В доме, видно, кроме нас, никого. Пьем чай в тишине пустой большой квартиры.
– Мне хочется рассказать вам о «Шинели», – говорит Анна Андреевна. Она сидит на диване, раскинув руки, и этот старинный диван с высокой красной спинкой очень идет ей, или она ему. – Я, как и все граждане, читала в этом году Гоголя. «Шинели» не трогала: боялась, очень уж буду жалеть Акакия Акакиевича. Но ко мне пришел Журавлев и прочел ее[1]. Тогда я и сама ее перечла. И обнаружила, что это шкатулка с двойным дном… Жалеть Акакия Акакиевича нечего, у Гоголя тут была совсем другая мысль: николаевский режим уничтожил в нем человека. Акакий уже почти что и не человек. И бумагу чуть-чуть посложнее составить не может, и перышки чинит. За что мне его жалеть? Что у него шинель старая? А я и сама четвертую зиму хожу в осеннем. Вот Евгения из «Медного всадника», того можно жалеть: он, хоть и глуп, но готов пожертвовать жизнью ради любимой женщины и на Петра восстает… Он человек, а гоголевский Акакий уж полное ничтожество. Но дело не в них, а я, представьте, сделала маленькое открытие: я поняла, что «значительное лицо» в «Шинели» – это не кто иной, как Александр Христофорович Бенкендорф, собственною своею персоной.

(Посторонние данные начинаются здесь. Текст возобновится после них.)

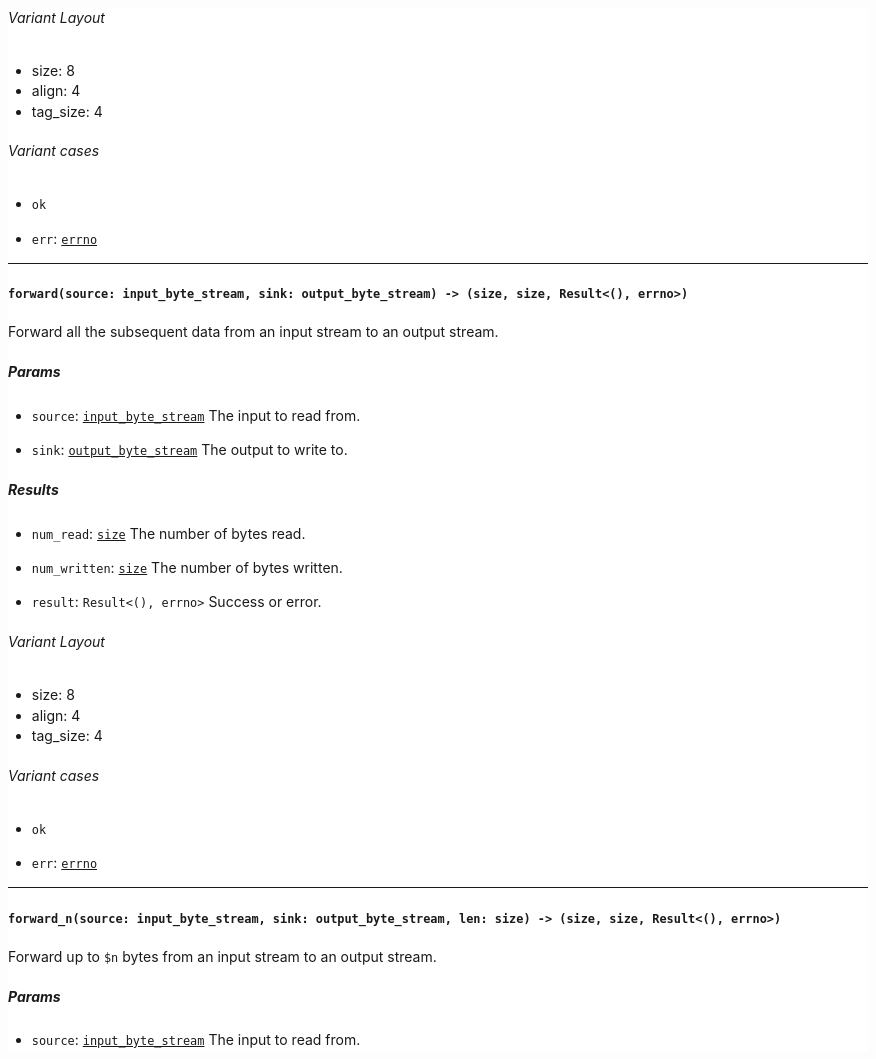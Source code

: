 ###### Variant Layout
- size: 8
- align: 4
- tag_size: 4
###### Variant cases
- <a href="#write_pseudonym.result.ok" name="write_pseudonym.result.ok"></a> `ok`

- <a href="#write_pseudonym.result.err" name="write_pseudonym.result.err"></a> `err`: [`errno`](#errno)


---

#### <a href="#forward" name="forward"></a> `forward(source: input_byte_stream, sink: output_byte_stream) -> (size, size, Result<(), errno>)`
Forward all the subsequent data from an input stream to an output stream.

##### Params
- <a href="#forward.source" name="forward.source"></a> `source`: [`input_byte_stream`](#input_byte_stream)
The input to read from.

- <a href="#forward.sink" name="forward.sink"></a> `sink`: [`output_byte_stream`](#output_byte_stream)
The output to write to.

##### Results
- <a href="#forward.num_read" name="forward.num_read"></a> `num_read`: [`size`](#size)
The number of bytes read.

- <a href="#forward.num_written" name="forward.num_written"></a> `num_written`: [`size`](#size)
The number of bytes written.

- <a href="#forward.result" name="forward.result"></a> `result`: `Result<(), errno>`
Success or error.

###### Variant Layout
- size: 8
- align: 4
- tag_size: 4
###### Variant cases
- <a href="#forward.result.ok" name="forward.result.ok"></a> `ok`

- <a href="#forward.result.err" name="forward.result.err"></a> `err`: [`errno`](#errno)


---

#### <a href="#forward_n" name="forward_n"></a> `forward_n(source: input_byte_stream, sink: output_byte_stream, len: size) -> (size, size, Result<(), errno>)`
Forward up to `$n` bytes from an input stream to an output stream.

##### Params
- <a href="#forward_n.source" name="forward_n.source"></a> `source`: [`input_byte_stream`](#input_byte_stream)
The input to read from.
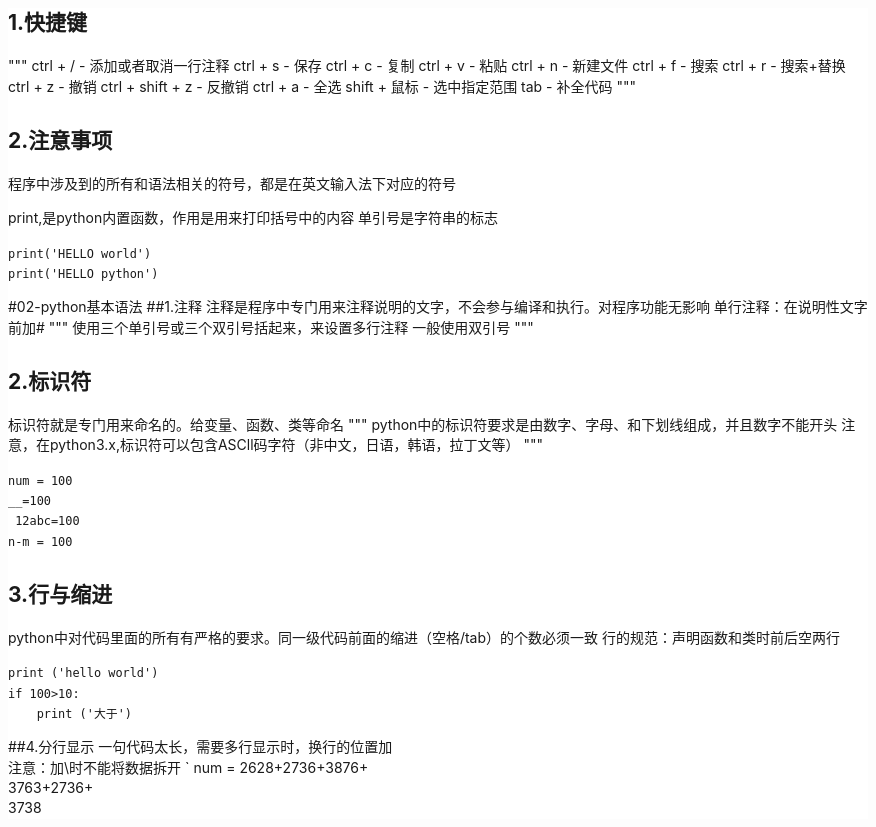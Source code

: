 ## 1.快捷键
"""
ctrl + /  - 添加或者取消一行注释
ctrl + s  - 保存
 ctrl + c  - 复制
 ctrl + v  - 粘贴
 ctrl + n  - 新建文件
 ctrl + f  - 搜索
 ctrl + r  - 搜索+替换
 ctrl + z  - 撤销
 ctrl + shift + z  - 反撤销
 ctrl + a  - 全选
 shift + 鼠标 - 选中指定范围
 tab - 补全代码
"""
## 2.注意事项
程序中涉及到的所有和语法相关的符号，都是在英文输入法下对应的符号


 print,是python内置函数，作用是用来打印括号中的内容
单引号是字符串的标志
```
print('HELLO world')
print('HELLO python')
```

#02-python基本语法
##1.注释
 注释是程序中专门用来注释说明的文字，不会参与编译和执行。对程序功能无影响
单行注释：在说明性文字前加#
"""
使用三个单引号或三个双引号括起来，来设置多行注释
一般使用双引号
"""

## 2.标识符
 标识符就是专门用来命名的。给变量、函数、类等命名
"""
python中的标识符要求是由数字、字母、和下划线组成，并且数字不能开头
注意，在python3.x,标识符可以包含ASCll码字符（非中文，日语，韩语，拉丁文等）
"""
```
num = 100
__=100
 12abc=100
n-m = 100
```
## 3.行与缩进
python中对代码里面的所有有严格的要求。同一级代码前面的缩进（空格/tab）的个数必须一致
 行的规范：声明函数和类时前后空两行
```
print ('hello world')
if 100>10:
    print ('大于')
```
##4.分行显示
一句代码太长，需要多行显示时，换行的位置加\
注意：加\时不能将数据拆开
`
num = 2628+2736+3876+\
      3763+2736+\
      3738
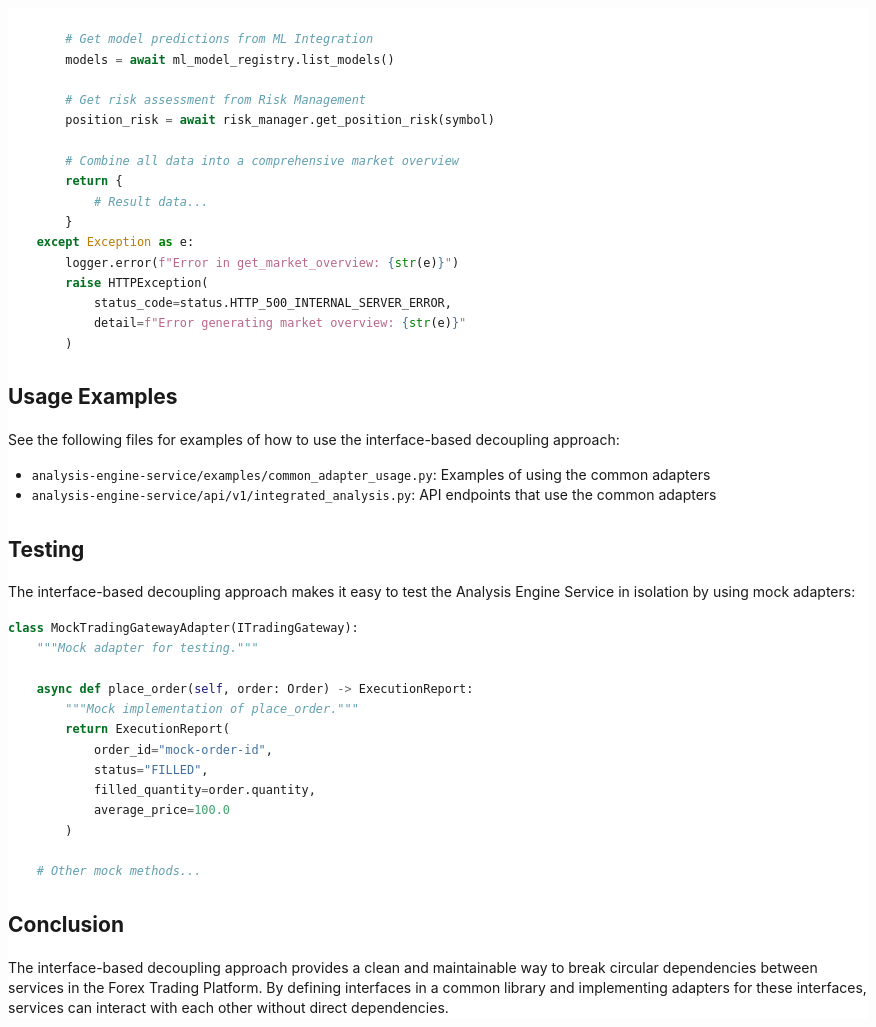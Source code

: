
 ```python
        
        # Get model predictions from ML Integration
        models = await ml_model_registry.list_models()
        
        # Get risk assessment from Risk Management
        position_risk = await risk_manager.get_position_risk(symbol)
        
        # Combine all data into a comprehensive market overview
        return {
            # Result data...
        }
    except Exception as e:
        logger.error(f"Error in get_market_overview: {str(e)}")
        raise HTTPException(
            status_code=status.HTTP_500_INTERNAL_SERVER_ERROR,
            detail=f"Error generating market overview: {str(e)}"
        )
```

## Usage Examples

See the following files for examples of how to use the interface-based decoupling approach:

- `analysis-engine-service/examples/common_adapter_usage.py`: Examples of using the common adapters
- `analysis-engine-service/api/v1/integrated_analysis.py`: API endpoints that use the common adapters

## Testing

The interface-based decoupling approach makes it easy to test the Analysis Engine Service in isolation by using mock adapters:

```python
class MockTradingGatewayAdapter(ITradingGateway):
    """Mock adapter for testing."""
    
    async def place_order(self, order: Order) -> ExecutionReport:
        """Mock implementation of place_order."""
        return ExecutionReport(
            order_id="mock-order-id",
            status="FILLED",
            filled_quantity=order.quantity,
            average_price=100.0
        )
    
    # Other mock methods...
```

## Conclusion

The interface-based decoupling approach provides a clean and maintainable way to break circular dependencies between services in the Forex Trading Platform. By defining interfaces in a common library and implementing adapters for these interfaces, services can interact with each other without direct dependencies.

Все совпадает, каждая черточка: и видимость доброты, и наружность, и бабник он отчаянный.
Я сказала, что завтра же непременно перечту «Шинель». Анна Андреевна заговорила о Гоголе, о его дружбе со Смирновой. Я сказала, что Гоголь, как человек, как личность, непредставим для меня.
– Не только для вас. Представить себе Гоголя никто не может. Тут все непонятно, от начала и до конца. Из отдельных черт ничего не складывается. Даже Лермонтова легче вообразить себе: гусар, нахал… А Гоголя – ни за что. И никогда не поймут… А знаете, я догадалась, почему он со Смирнихой дружил: оба они без памяти любили Украйну.
Она спросила, что я сейчас читаю? Когда я ответила «дневники Толстого подряд», разговор перешел на Толстого и Достоевского.
– Мы, модернисты, – сказала Анна Андреевна, – ошибались, противопоставляя их друг другу. В действительности они похожи и делали одно дело, только один внутри церковной ограды, другой вовне. (От старца Зосимы, впрочем, монахи тоже в ужасе были.) Оба они – великие учителя морали и оба пеклись об одном… А вы заметили, – спросила она, помолчав, и лицо ее мгновенно дрогнуло и переменилось, все, от подбородка до челки, словно скомкалось, и эта молния, которой я не ожидала, которая внезапно, без всякой подготовки и постепенности настигла ее лицо, оказалась озорной, прелестной, забытой мною улыбкой, – вы заметили, что сегодня я обращаюсь с вами, как некогда Нечкина в Ташкенте со мной? Помните? История и история литературы? Вы помните ее первый визит?